Whenever $F'(x)$ exists, it essentially gives the average value of $f$ in a neighborhood of $x$ as you shrink the size of that neighborhood to $x$. If that average value doesn't exist, then neither does $F'(x)$. So one way to think of the result is that is says that an integrable function is almost everywhere equal to its "local average," and redefining $f$ to be its local average everywhere it exists gives you $f^*$. Those points where $f^*$ exists are sometimes called the Lebesgue points of $f$. To quote that page, "The Lebesgue points of $f$ are thus points where $f$ does not oscillate too much, in an average sense."

Summary:

  • "What is special about the representative $f^*$"? It gives the local average of $f$. As a motivating example provided by Sam in a comment, it would single out the continuous representative of $f$ if it has one.

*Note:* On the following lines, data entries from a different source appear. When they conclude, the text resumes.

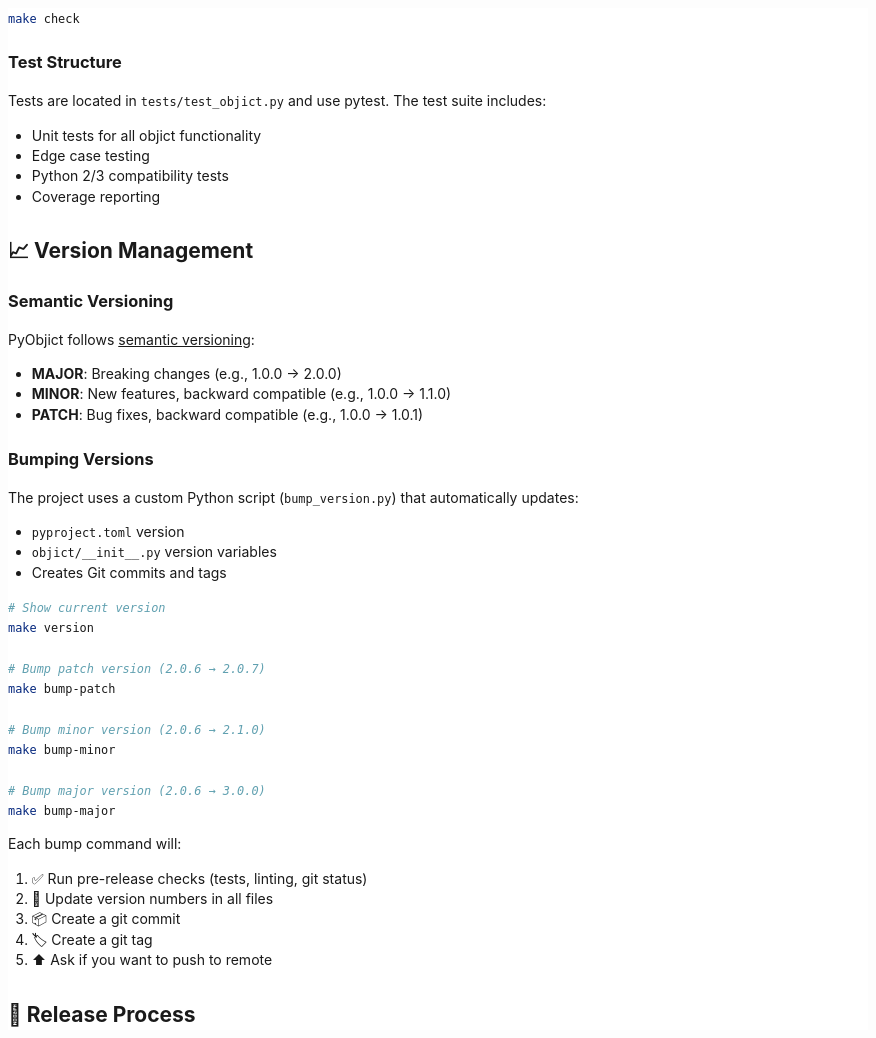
 ```bash
make check
```

### Test Structure

Tests are located in `tests/test_objict.py` and use pytest. The test suite includes:

- Unit tests for all objict functionality
- Edge case testing
- Python 2/3 compatibility tests
- Coverage reporting

## 📈 Version Management

### Semantic Versioning

PyObjict follows [semantic versioning](https://semver.org/):

- **MAJOR**: Breaking changes (e.g., 1.0.0 → 2.0.0)
- **MINOR**: New features, backward compatible (e.g., 1.0.0 → 1.1.0)  
- **PATCH**: Bug fixes, backward compatible (e.g., 1.0.0 → 1.0.1)

### Bumping Versions

The project uses a custom Python script (`bump_version.py`) that automatically updates:

- `pyproject.toml` version
- `objict/__init__.py` version variables
- Creates Git commits and tags

```bash
# Show current version
make version

# Bump patch version (2.0.6 → 2.0.7)
make bump-patch

# Bump minor version (2.0.6 → 2.1.0)
make bump-minor

# Bump major version (2.0.6 → 3.0.0)
make bump-major
```

Each bump command will:

1. ✅ Run pre-release checks (tests, linting, git status)
2. 📝 Update version numbers in all files
3. 📦 Create a git commit
4. 🏷️ Create a git tag
5. ⬆️ Ask if you want to push to remote

## 🚀 Release Process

  • "In particular, what is wrong with the set of measure zero where $f^∗$ is not defined?" These are the non-Lebesgue points of $f$, or the points where $f$ "oscillates too much, in an average sense." (I would add that they could be points where $|f|$ goes to $\infty$.)
  • "And how is it that we are allowed to pin down a precise value at the rest of the points?" I'm not sure how to answer that; we can pin down the precise value on the complement of the set where we can't. That this turns out to be almost everywhere is the beauty of the theorem.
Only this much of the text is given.